Freitag 01. März 2019

“a new way of unison”

Mit Jan Klare, Tim Isfort, Htun Oo, Ne Myo Aung

 

Nach den, vom Kultursekretariat NRW geförderten Projekten, „what is this melody“ und “burma bebop“, die sich mit der Begegnung verschiedener Musikkulturen (vornehmlich der Myanmars) befassten, ist „a new way of unison“ nochmals eine vertiefende Fokussierung auf die Melodik der burmesischen Musik.

Seit 2010 besteht inzwischen ein Kulturaustausch zwischen dem südostasiatischen Staat Myanmar und NRW / Deutschland / Europa.
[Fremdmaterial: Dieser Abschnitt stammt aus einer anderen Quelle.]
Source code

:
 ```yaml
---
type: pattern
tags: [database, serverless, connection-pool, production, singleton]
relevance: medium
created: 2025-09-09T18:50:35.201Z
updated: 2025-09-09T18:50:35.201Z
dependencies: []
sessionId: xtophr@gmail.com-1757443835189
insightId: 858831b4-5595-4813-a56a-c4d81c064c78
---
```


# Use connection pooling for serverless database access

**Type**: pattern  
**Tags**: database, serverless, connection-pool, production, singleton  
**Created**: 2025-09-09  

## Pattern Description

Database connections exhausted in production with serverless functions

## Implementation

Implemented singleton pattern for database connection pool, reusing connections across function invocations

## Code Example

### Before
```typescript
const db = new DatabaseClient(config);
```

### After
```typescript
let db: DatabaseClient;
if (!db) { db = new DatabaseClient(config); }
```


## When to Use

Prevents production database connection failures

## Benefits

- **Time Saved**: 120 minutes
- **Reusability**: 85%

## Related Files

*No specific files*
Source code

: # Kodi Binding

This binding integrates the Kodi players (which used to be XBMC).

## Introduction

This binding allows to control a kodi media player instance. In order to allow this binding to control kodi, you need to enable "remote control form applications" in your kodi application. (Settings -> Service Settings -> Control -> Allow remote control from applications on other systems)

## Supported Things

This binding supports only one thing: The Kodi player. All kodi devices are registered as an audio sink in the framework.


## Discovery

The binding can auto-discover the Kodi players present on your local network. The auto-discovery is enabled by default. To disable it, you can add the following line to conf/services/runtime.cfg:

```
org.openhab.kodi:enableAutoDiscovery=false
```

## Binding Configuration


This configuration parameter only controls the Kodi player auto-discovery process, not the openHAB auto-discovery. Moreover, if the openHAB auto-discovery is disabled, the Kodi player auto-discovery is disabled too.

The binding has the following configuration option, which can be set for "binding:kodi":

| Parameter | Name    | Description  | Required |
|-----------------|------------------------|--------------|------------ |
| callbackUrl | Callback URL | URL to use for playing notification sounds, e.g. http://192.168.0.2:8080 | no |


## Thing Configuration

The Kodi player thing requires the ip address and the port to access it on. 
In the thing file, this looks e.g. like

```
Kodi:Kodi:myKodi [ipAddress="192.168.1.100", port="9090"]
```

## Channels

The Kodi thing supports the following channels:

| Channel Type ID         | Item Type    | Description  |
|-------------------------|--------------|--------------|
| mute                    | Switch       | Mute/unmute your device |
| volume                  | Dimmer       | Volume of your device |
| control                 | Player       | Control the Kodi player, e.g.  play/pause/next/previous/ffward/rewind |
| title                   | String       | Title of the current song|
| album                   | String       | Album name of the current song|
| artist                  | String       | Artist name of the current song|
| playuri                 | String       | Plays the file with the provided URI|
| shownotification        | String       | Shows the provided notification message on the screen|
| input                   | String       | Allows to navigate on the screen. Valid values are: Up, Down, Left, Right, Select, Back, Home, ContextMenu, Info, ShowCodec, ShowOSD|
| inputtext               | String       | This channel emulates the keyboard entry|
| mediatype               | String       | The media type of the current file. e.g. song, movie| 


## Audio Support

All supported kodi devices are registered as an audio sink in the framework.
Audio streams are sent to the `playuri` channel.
In dem bisherigen Dialog der beiden Kulturen haben sich seit 2010 mehr als 20 Musiker und Künstler (Zeichner, Cartoonisten und Videokünstler) aus Myanmar, Deutschland (in erster Linie aus NRW) sowie Frankreich, Italien, den Niederlanden, den USA, Chile und zuletzt China eingebracht und so einen inhaltlich bisher einzigartigen und in die Tiefe gehenden Brückenschlag vollzogen.

Projekte verschiedener Größenordnungen entstanden während dieses nunmehr über acht Jahre andauernden Prozesses.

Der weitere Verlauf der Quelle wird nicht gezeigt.